Is the 4th Yellow Pixel of Sharp Quattron Hype?
Nom du Keyboard writes "Sharp Aquos brand televisions are making a big deal about their Quattron technology of adding a 4th yellow pixel to their RGB sets. While you can read a glowing review of it here, the engineer in me is skeptical because of how all the source material for this set is produced in 3-color RGB. I also know how just making a picture brighter and saturating the colors a bit can make it more appealing to many viewers over a more accurate rendition – so much for side-by-side comparisons. And I laugh at how you are supposed to see the advantages of 4-color technology in ads on your 3-color sets at home as you watch their commercials. It sounds more like hype to extract a higher profit margin than the next great advance in home television. So is it real?"
No.
Don't make me say it a third time.
No link.
The "refresh rate" is set by the flourescent light in your back panel - not the lcd crystal shutters. Just like the "LED TV" is just an LCD tv with an LED for a backlight instead of one or more flourescent lights.
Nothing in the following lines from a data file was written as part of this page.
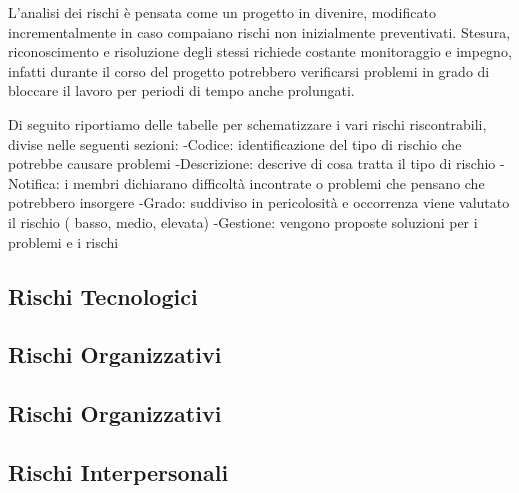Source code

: L'analisi dei rischi è pensata come un progetto in divenire, modificato incrementalmente in caso
compaiano rischi non inizialmente preventivati. 
Stesura, riconoscimento e risoluzione degli stessi richiede costante monitoraggio e impegno, infatti
durante il corso del progetto potrebbero verificarsi problemi in grado di bloccare il lavoro per 
periodi di tempo anche prolungati. 

Di seguito riportiamo delle tabelle per schematizzare i vari rischi riscontrabili, divise nelle 
seguenti sezioni:
   -Codice: identificazione del tipo di rischio che potrebbe causare problemi
   -Descrizione: descrive di cosa tratta il tipo di rischio
   -Notifica: i membri dichiarano difficoltà incontrate o problemi che pensano che potrebbero insorgere
   -Grado: suddiviso in pericolosità e occorrenza viene valutato il rischio ( basso, medio, elevata)
   -Gestione: vengono proposte soluzioni per i problemi e i rischi

   \subsection{Rischi Tecnologici}
   \subsection{Rischi Organizzativi}
   \subsection{Rischi Organizzativi}
   \subsection{Rischi Interpersonali}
That's why they all end up looking like crap in comparison to a plasma - where each pixel is made up of 3 separate emitters, no backlight, no diffusion panel, no light bleed when you stand near it and look down (or at too great an angle on the horizontal axis), and inherent reduced motion blur because the image is strobed, same as a crt
Spend the few bucks more and buy a plasma. You won't get the "soap opera effect", and you'll have a rock-steady picture.